Dave Roberts also had a thread about vaccine deniers and, by extension, climate deniers, which is much more cranky and less academic:
The fear-based authoritarian personality dominant on the right is heavily prone to system justification. They need to feel that the social order is basically legible and proper. It's not any ideology or principle, it's just "what I know and am comfortable with." It's *change*, unfamiliarity, novelty -- that's what makes them anxious.
So consider masks and vaccines. Is there some principled objection? No. There are already other mandatory vaccines. There are already plenty of mandated safety behaviors (seatbelts, no smoking in public buildings, etc.). There are already all sorts of ways that the government tells you what to do and what not to do in the name of public safety. The only difference? Those ways are *familiar*....

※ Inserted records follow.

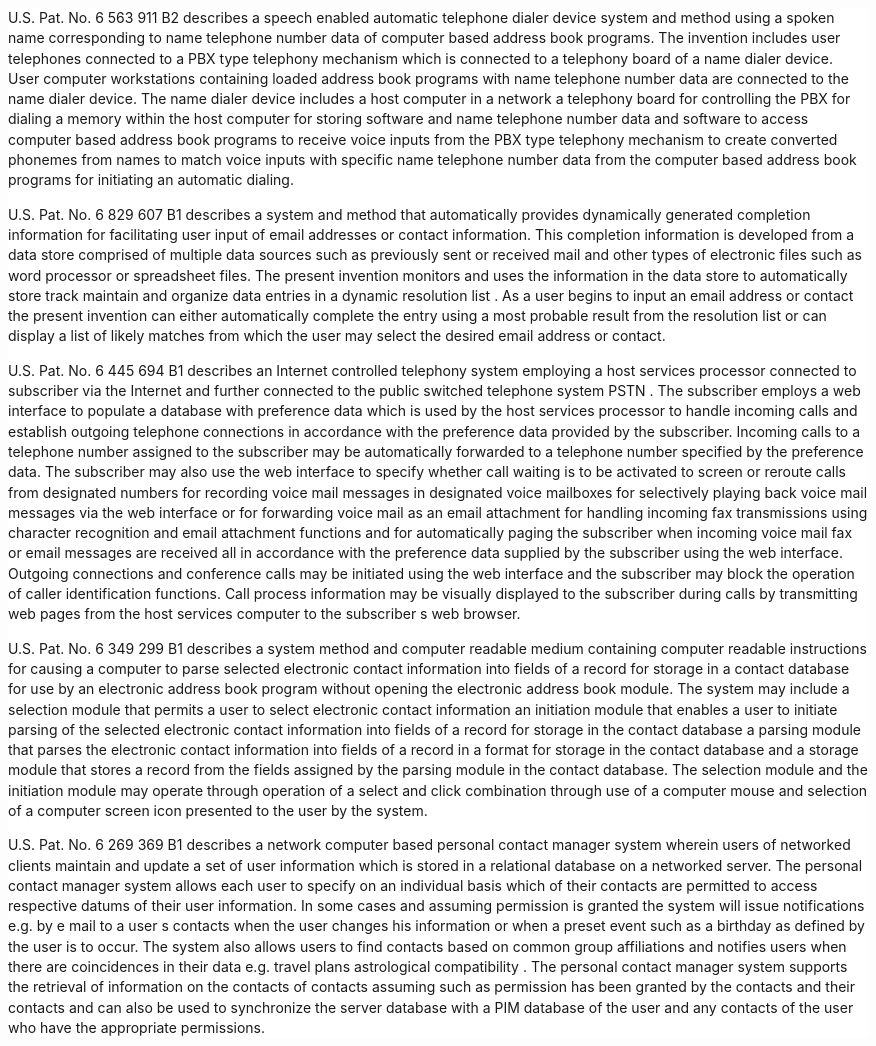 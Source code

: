U.S. Pat. No. 6 563 911 B2 describes a speech enabled automatic telephone dialer device system and method using a spoken name corresponding to name telephone number data of computer based address book programs. The invention includes user telephones connected to a PBX type telephony mechanism which is connected to a telephony board of a name dialer device. User computer workstations containing loaded address book programs with name telephone number data are connected to the name dialer device. The name dialer device includes a host computer in a network a telephony board for controlling the PBX for dialing a memory within the host computer for storing software and name telephone number data and software to access computer based address book programs to receive voice inputs from the PBX type telephony mechanism to create converted phonemes from names to match voice inputs with specific name telephone number data from the computer based address book programs for initiating an automatic dialing.

U.S. Pat. No. 6 829 607 B1 describes a system and method that automatically provides dynamically generated completion information for facilitating user input of email addresses or contact information. This completion information is developed from a data store comprised of multiple data sources such as previously sent or received mail and other types of electronic files such as word processor or spreadsheet files. The present invention monitors and uses the information in the data store to automatically store track maintain and organize data entries in a dynamic resolution list . As a user begins to input an email address or contact the present invention can either automatically complete the entry using a most probable result from the resolution list or can display a list of likely matches from which the user may select the desired email address or contact.

U.S. Pat. No. 6 445 694 B1 describes an Internet controlled telephony system employing a host services processor connected to subscriber via the Internet and further connected to the public switched telephone system PSTN . The subscriber employs a web interface to populate a database with preference data which is used by the host services processor to handle incoming calls and establish outgoing telephone connections in accordance with the preference data provided by the subscriber. Incoming calls to a telephone number assigned to the subscriber may be automatically forwarded to a telephone number specified by the preference data. The subscriber may also use the web interface to specify whether call waiting is to be activated to screen or reroute calls from designated numbers for recording voice mail messages in designated voice mailboxes for selectively playing back voice mail messages via the web interface or for forwarding voice mail as an email attachment for handling incoming fax transmissions using character recognition and email attachment functions and for automatically paging the subscriber when incoming voice mail fax or email messages are received all in accordance with the preference data supplied by the subscriber using the web interface. Outgoing connections and conference calls may be initiated using the web interface and the subscriber may block the operation of caller identification functions. Call process information may be visually displayed to the subscriber during calls by transmitting web pages from the host services computer to the subscriber s web browser.

U.S. Pat. No. 6 349 299 B1 describes a system method and computer readable medium containing computer readable instructions for causing a computer to parse selected electronic contact information into fields of a record for storage in a contact database for use by an electronic address book program without opening the electronic address book module. The system may include a selection module that permits a user to select electronic contact information an initiation module that enables a user to initiate parsing of the selected electronic contact information into fields of a record for storage in the contact database a parsing module that parses the electronic contact information into fields of a record in a format for storage in the contact database and a storage module that stores a record from the fields assigned by the parsing module in the contact database. The selection module and the initiation module may operate through operation of a select and click combination through use of a computer mouse and selection of a computer screen icon presented to the user by the system.

U.S. Pat. No. 6 269 369 B1 describes a network computer based personal contact manager system wherein users of networked clients maintain and update a set of user information which is stored in a relational database on a networked server. The personal contact manager system allows each user to specify on an individual basis which of their contacts are permitted to access respective datums of their user information. In some cases and assuming permission is granted the system will issue notifications e.g. by e mail to a user s contacts when the user changes his information or when a preset event such as a birthday as defined by the user is to occur. The system also allows users to find contacts based on common group affiliations and notifies users when there are coincidences in their data e.g. travel plans astrological compatibility . The personal contact manager system supports the retrieval of information on the contacts of contacts assuming such as permission has been granted by the contacts and their contacts and can also be used to synchronize the server database with a PIM database of the user and any contacts of the user who have the appropriate permissions.
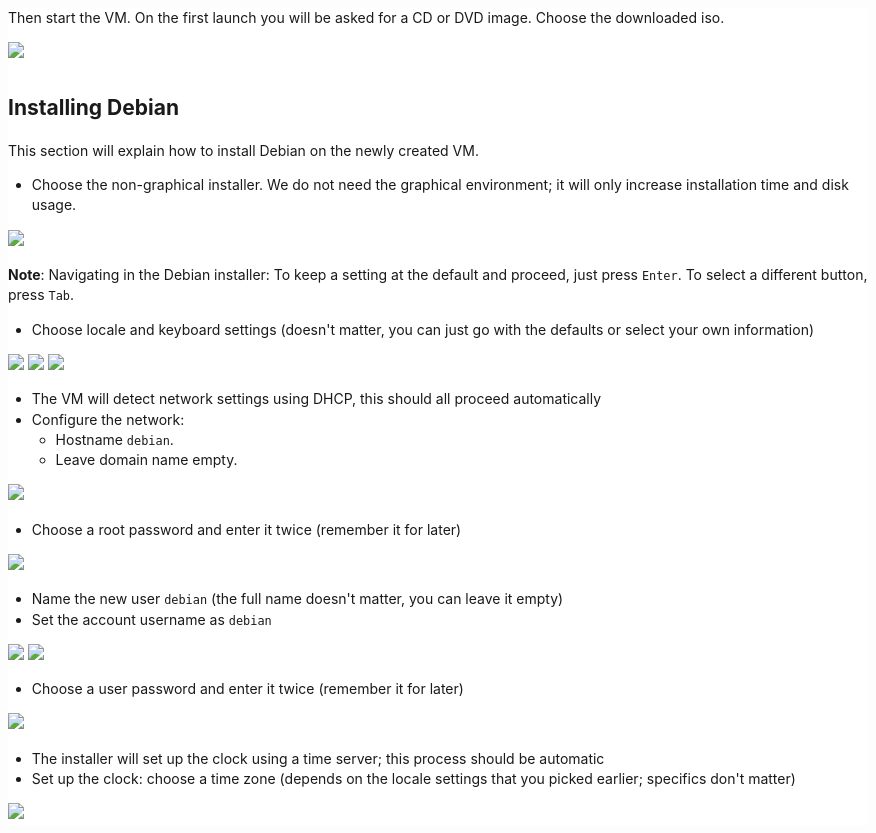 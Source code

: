 Then start the VM. On the first launch you will be asked for a CD or DVD image. Choose the downloaded iso.

![](gitian-building/select_startup_disk.png)

Installing Debian
------------------

This section will explain how to install Debian on the newly created VM.

- Choose the non-graphical installer.  We do not need the graphical environment; it will only increase installation time and disk usage.

![](gitian-building/debian_install_1_boot_menu.png)

**Note**: Navigating in the Debian installer:
To keep a setting at the default and proceed, just press `Enter`.
To select a different button, press `Tab`.

- Choose locale and keyboard settings (doesn't matter, you can just go with the defaults or select your own information)

![](gitian-building/debian_install_2_select_a_language.png)
![](gitian-building/debian_install_3_select_location.png)
![](gitian-building/debian_install_4_configure_keyboard.png)

- The VM will detect network settings using DHCP, this should all proceed automatically
- Configure the network:
  - Hostname `debian`.
  - Leave domain name empty.

![](gitian-building/debian_install_5_configure_the_network.png)

- Choose a root password and enter it twice (remember it for later)

![](gitian-building/debian_install_6a_set_up_root_password.png)

- Name the new user `debian` (the full name doesn't matter, you can leave it empty)
- Set the account username as `debian`

![](gitian-building/debian_install_7_set_up_user_fullname.png)
![](gitian-building/debian_install_8_set_up_username.png)

- Choose a user password and enter it twice (remember it for later)

![](gitian-building/debian_install_9_user_password.png)

- The installer will set up the clock using a time server; this process should be automatic
- Set up the clock: choose a time zone (depends on the locale settings that you picked earlier; specifics don't matter)  

![](gitian-building/debian_install_10_configure_clock.png)
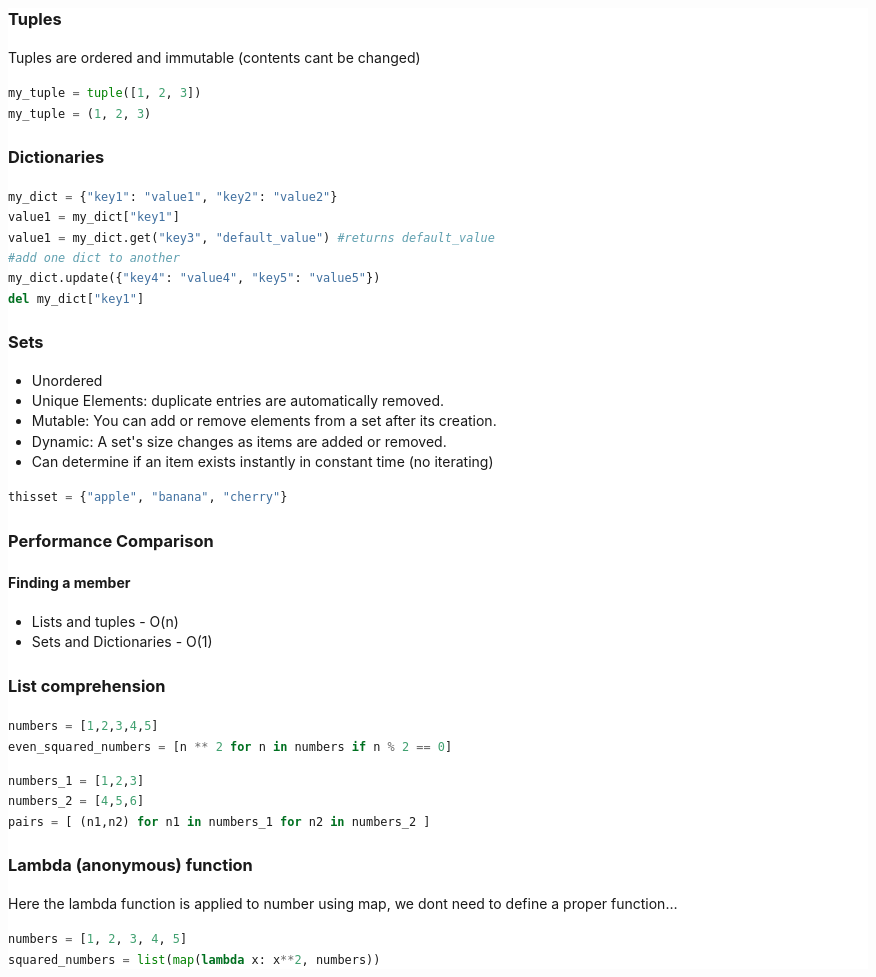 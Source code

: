 ### Tuples
Tuples are ordered and immutable (contents cant be changed)

```py
my_tuple = tuple([1, 2, 3])
my_tuple = (1, 2, 3)
```


### Dictionaries

```py
my_dict = {"key1": "value1", "key2": "value2"}
value1 = my_dict["key1"]
value1 = my_dict.get("key3", "default_value") #returns default_value
#add one dict to another
my_dict.update({"key4": "value4", "key5": "value5"}) 
del my_dict["key1"]
```


### Sets
* Unordered
* Unique Elements: duplicate entries are automatically removed.
* Mutable: You can add or remove elements from a set after its creation.
* Dynamic: A set's size changes as items are added or removed.
* Can determine if an item exists instantly in constant time (no iterating) 

```py
thisset = {"apple", "banana", "cherry"}
```

### Performance Comparison
#### Finding a member
* Lists and tuples - O(n)
* Sets  and Dictionaries - O(1)

### List comprehension

```py
numbers = [1,2,3,4,5]
even_squared_numbers = [n ** 2 for n in numbers if n % 2 == 0]
```

```py
numbers_1 = [1,2,3]
numbers_2 = [4,5,6]
pairs = [ (n1,n2) for n1 in numbers_1 for n2 in numbers_2 ]
```

### Lambda (anonymous) function
Here the lambda function is applied to number using map, we dont need to define a proper function…

```py
numbers = [1, 2, 3, 4, 5]
squared_numbers = list(map(lambda x: x**2, numbers))
```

Point being: there's no principled or even coherent *reason* why reactionaries are fighting masks and Covid vaccines. They're just new and unfamiliar. In a few years they'll be normal and the authoritarians will meekly accept them as part of the status quo all the while bitching and moaning about whatever the *next* public safety measure is.
That's the most maddening thing about this, all the angst and fighting and sickness and death these people are causing. It's not *about* anything. They're just frightened, rigid people, so the rest of us have to suffer while they throw a tantrum. They'll get over it after a few years, when the novelty has faded, and then throw a tantrum about something else and we'll all suffer again....
Oh, one semi-related addendum: the above explains why I'm so skeptical of "conservative solutions to climate change." The choice on climate is radical, rapid policy change, or radical, rapid weather effects. Either version of rapid change is a nightmare for reactionaries. So they are much, much more likely to either a) deny global warning -- and the inevitability of change -- altogether, or b) pretend there's some sort of policy that could keep the status quo basically intact through incremental, marginal tweaks.
You're not going to get a fully sorted, self-selected group of reactionaries to embrace radical change. You just aren't. No amount of fact-checking or scientific reports will do that. You go over or around them or nothing gets done, on climate as on every other issue.
One question I have is why does the U.S. have so many people prone to the authoritarian personality? Has it increased in the last few decades? It reminds me of that spring 2016 Amanda Taub piece on what could be provoking the rise of American authoritarianism. Fear, uncertainty, and doubt — the playbook of the Right — combine to feed it, for sure.
I don't know how Harrington's analysis works with Roberts' thoughts on the permanent rigidity of authoritarian personalities. They come from two different schools of sociology (or social psychology and sociology), and I'm not sure they work together. But they both seem true to me.